Mary Lamb

(1764 - 1847)

Mary Anne Lamb was born in London, one of three surviving children of John and Elizabeth Lamb. Both parents worked for a barrister and were considered educated for the time period, and Lamb and her brothers John Jr. and Charles were exposed to London’s rich literary life through sightings of Samuel Johnson, Oliver Goldsmith, and others in their daily lives. Lamb worked as a seamstress to contribute to her family, but by the mid-1790s, the strain on her was great: she was responsible for a young apprentice and was the primary caretaker for her father, mother, and younger brother, who were all disabled to varying degrees and dependent on her. She suffered a mental breakdown and stabbed her mother to death. After six months in a mental home, her brother Charles took her out and set up house with her outside of London. The siblings would remain companions for their whole lives, with Lamb entering institutions temporarily whenever she and Charles felt her mental health was declining.

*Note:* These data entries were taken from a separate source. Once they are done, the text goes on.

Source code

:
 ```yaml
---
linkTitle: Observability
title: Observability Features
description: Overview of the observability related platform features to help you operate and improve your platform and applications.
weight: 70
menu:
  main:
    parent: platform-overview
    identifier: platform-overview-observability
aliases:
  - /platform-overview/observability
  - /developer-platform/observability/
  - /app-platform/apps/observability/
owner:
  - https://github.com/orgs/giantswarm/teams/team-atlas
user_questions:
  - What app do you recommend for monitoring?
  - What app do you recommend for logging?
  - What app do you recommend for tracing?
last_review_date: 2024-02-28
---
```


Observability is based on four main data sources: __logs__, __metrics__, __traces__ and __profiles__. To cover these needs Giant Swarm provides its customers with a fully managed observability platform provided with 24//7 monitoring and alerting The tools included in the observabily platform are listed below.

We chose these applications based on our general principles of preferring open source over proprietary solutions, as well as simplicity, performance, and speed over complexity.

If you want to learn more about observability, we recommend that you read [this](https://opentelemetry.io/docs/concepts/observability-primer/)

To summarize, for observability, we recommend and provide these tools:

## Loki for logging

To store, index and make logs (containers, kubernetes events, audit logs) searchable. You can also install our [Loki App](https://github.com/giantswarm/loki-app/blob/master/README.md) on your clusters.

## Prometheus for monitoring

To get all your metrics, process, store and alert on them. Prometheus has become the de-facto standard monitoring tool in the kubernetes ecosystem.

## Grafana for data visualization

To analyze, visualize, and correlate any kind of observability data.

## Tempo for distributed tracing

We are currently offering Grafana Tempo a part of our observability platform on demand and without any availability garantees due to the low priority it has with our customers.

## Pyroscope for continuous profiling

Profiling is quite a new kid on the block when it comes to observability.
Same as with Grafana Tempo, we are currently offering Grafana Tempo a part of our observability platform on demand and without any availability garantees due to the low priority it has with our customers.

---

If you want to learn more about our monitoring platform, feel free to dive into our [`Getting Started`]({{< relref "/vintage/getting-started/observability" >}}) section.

The two Lambs were close with literary figures such as Samuel Taylor Coleridge, William Wordsworth, and Dorothy Wordsworth and drew together a literary circle of their own. Mary Wollstonecraft’s widower, William Godwin, and his second wife invited the pair to contribute to an anthology of stories for children, which inspired them to collaborate on the highly successful Tales from Shakespeare. Another collaboration followed, as well as children’s writing by Lamb alone. The siblings adopted a daughter, Emma Isola, in the 1820s, who lived with them for several years before leaving to work as a governess. Around this time, Lamb’s mental health and Charles’ physical health began to deteriorate, and after Charles’ death in 1834, Lamb lived with nurses for the rest of her life. She died in 1847.